Definitions of sqrt, sin, cos, pow etc. in cmath

Patryk Czachurski picture Patryk Czachurski · Dec 27, 2010 · Viewed 17.7k times · Source

Are there any definitions of functions like sqrt(), sin(), cos(), tan(), log(), exp() (these from math.h/cmath) available ?

I just wanted to know how do they work.

Answer

Alexandre C. picture Alexandre C. · Dec 27, 2010

This is an interesting question, but reading sources of efficient libraries won't get you very far unless you happen to know the method used.

Here are some pointers to help you understand the classical methods. My information is by no means accurate. The following methods are only the classical ones, particular implementations can use other methods.

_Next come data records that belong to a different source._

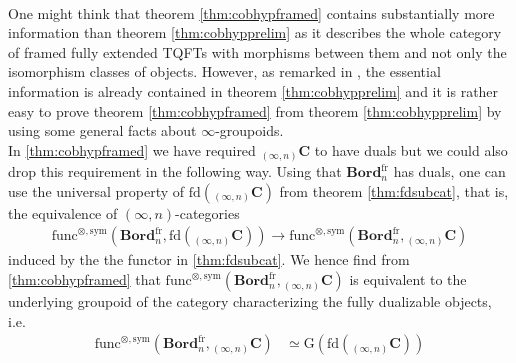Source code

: \\
One might think that theorem \ref{thm:cobhypframed} contains substantially more information than theorem \ref{thm:cobhypprelim} as it describes the whole category of framed fully extended TQFTs with morphisms between them and not only the isomorphism classes of objects. However, as remarked in \cite{dfcdc48c}, the essential information is already contained in theorem \ref{thm:cobhypprelim} and it is rather easy to prove theorem \ref{thm:cobhypframed} from theorem \ref{thm:cobhypprelim} by using some general facts about $\infty$-groupoids.
\\
In \ref{thm:cobhypframed} we have required ${_{(\infty,n)}}\mathbf{C}$ to have duals but we could also drop this requirement in the following way. Using that $\mathbf{Bord}_{n}^{\mathrm{fr}}$ has duals, one can use the universal property of $\mathrm{fd}({_{(\infty,n)}}\mathbf{C})$ from theorem \ref{thm:fdsubcat}, that is, the equivalence of $(\infty,n)$-categories
\begin{align*}
  \mathrm{func}^{\otimes,\mathrm{sym}}
  \left(
    \mathbf{Bord}_{n}^{\mathrm{fr}}
    ,
    \mathrm{fd}
    \left(
      {_{(\infty,n)}}\mathbf{C}
    \right)
  \right)
  \to
  \mathrm{func}^{\otimes,\mathrm{sym}}
  \left(
    \mathbf{Bord}_{n}^{\mathrm{fr}}
    ,
    {_{(\infty,n)}}\mathbf{C}
  \right)
\end{align*}
induced by the the functor in \ref{thm:fdsubcat}. We hence find from \ref{thm:cobhypframed} that $\mathrm{func}^{\otimes,\mathrm{sym}}(\mathbf{Bord}_{n}^{\mathrm{fr}},{_{(\infty,n)}}\mathbf{C})$ is equivalent to the underlying groupoid of the category characterizing the fully dualizable objects, i.e.
\begin{align*}
  \mathrm{func}^{\otimes,\mathrm{sym}}
  \left(
    \mathbf{Bord}_{n}^{\mathrm{fr}}
    ,
    {_{(\infty,n)}}\mathbf{C}
  \right)
  &\simeq
  \mathrm{G}(\mathrm{fd}({_{(\infty,n)}}\mathbf{C}))
\end{align*}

  • Lookup tables are frequently used
  • Trigonometric functions are often implemented via the CORDIC algorithm (either on the CPU or with a library). Note that usually sine and cosine are computed together, I always wondered why the standard C library doesn't provide a sincos function.
  • Square roots use Newton's method with some clever implementation tricks: you may find somewhere on the web an extract from the Quake source code with a mind bogging 1 / sqrt(x) implementation.
  • Exponential and logarithms use exp(2^n x) = exp(x)^(2^n) and log2(2^n x) = n + log2(x) to have an argument close to zero (to one for log) and use rational function approximation (usually Padé approximants). Note that this exact same trick can get you matrix exponentials and logarithms. According to @Stephen Canon, modern implementations favor Taylor expansion over rational function approximation where division is much slower than multiplication.
  • The other functions can be deduced from these ones. Implementations may provide specialized routines.
  • pow(x, y) = exp(y * log(x)), so pow is not to be used when y is an integer
  • hypot(x, y) = abs(x) sqrt(1 + (y/x)^2) if x > y (hypot(y, x) otherwise) to avoid overflow. atan2 is computed with a call to sincos and a little logic. These functions are the building blocks for complex arithmetic.
  • For other transcendental functions (gamma, erf, bessel, ...), please consult the excellent book Numerical Recipes, 3rd edition for some ideas. The good'old Abramowitz & Stegun is also useful. There is a new version at http://dlmf.nist.gov/.
  • Techniques like Chebyshev approximation, continued fraction expansion (actually related to Padé approximants) or power series economization are used in more complex functions (if you happen to read source code for erf, bessel or gamma for instance). I doubt they have a real use in bare-metal simple math functions, but who knows. Consult Numerical Recipes for an overview.